O ex-presidente do Parlamento Europeu, porém, é descrito como destituído do carisma e do tino necessários para manter a coesão de uma sigla formada por facções em guerra –incluindo um grupo liderado pela última companheira de Berlusconi, Marta Fascina, e outro por sua antiga enfermeira.

"Será difícil Tajani ocupar esse lugar", diz Marianna Griffini, professora do King’s College, em Londres, e autora de um livro sobre a direita radical populista italiana. "Pode haver muito mais lutas pelo poder."

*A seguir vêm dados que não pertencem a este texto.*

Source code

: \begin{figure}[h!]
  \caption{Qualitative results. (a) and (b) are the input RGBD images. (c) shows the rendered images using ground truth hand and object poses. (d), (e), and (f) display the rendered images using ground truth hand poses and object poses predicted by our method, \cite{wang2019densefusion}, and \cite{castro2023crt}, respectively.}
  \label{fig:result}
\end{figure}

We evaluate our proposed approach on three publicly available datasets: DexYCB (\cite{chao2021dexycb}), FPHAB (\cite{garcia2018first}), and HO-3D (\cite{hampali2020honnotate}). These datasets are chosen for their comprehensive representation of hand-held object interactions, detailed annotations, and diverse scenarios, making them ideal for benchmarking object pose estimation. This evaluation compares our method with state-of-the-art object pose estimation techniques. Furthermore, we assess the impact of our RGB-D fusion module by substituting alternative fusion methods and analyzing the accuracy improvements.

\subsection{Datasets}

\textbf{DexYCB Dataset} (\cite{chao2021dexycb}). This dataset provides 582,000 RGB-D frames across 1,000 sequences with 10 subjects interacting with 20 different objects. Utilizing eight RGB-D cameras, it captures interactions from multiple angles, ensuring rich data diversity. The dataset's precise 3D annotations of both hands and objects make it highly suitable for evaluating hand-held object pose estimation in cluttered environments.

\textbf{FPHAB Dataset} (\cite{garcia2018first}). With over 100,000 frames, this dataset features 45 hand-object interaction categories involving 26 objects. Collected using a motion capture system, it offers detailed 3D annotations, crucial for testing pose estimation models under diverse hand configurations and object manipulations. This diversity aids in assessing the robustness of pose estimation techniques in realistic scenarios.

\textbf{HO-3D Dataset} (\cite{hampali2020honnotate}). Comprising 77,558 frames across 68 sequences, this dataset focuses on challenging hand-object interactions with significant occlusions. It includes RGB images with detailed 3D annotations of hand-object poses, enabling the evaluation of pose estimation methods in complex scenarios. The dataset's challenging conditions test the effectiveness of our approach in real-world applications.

A maioria das pessoas prevê que a legenda se fragmente pouco a pouco, à medida que diferentes facções se alinhem a Meloni ou a seu outro parceiro de coalizão, Matteo Salvini, líder da Liga, de ultradireita.

Mas é pouco provável que a potencial implosão do Força Itália abale o poder de Meloni, já que a maioria dos parlamentares do partido tende a apoiar o governo. "Não acredito que o governo corra perigo", disse Orsina. "Meloni é muito forte, e as pessoas do Força Itália não tem outro lugar para onde ir."

Ele argumentou que a primeira-ministra já se firmou como a herdeira política do ex-primeiro-ministro, mesmo sem a bênção dele. "Está muito claro que Meloni herdou a maioria dos eleitores de Berlusconi e é hoje a líder da coalizão de direita que ele criou em 1994", disse Orsina. "Ela é a herdeira dele e herdou não porque pediu que Berlusconi lhe desse algo, mas porque lutou e assumiu o legado por conta própria."

A mídia italiana especulou por muito tempo que a filha mais velha do político, Marina, 56, pudesse injetar novo ânimo no Força Itália e sustar seu declínio. Mas ela nega há muito tempo ter interesse na política, o que a obrigaria a abrir mão do controle da holding familiar Fininvest, que preside, e de seus interesses na mídia e nos setores bancário e editorial. A expectativa é que ela procure usar sua influência discretamente para manter os resquícios do partido unidos em apoio ao governo de Meloni, disse D’Alimonte.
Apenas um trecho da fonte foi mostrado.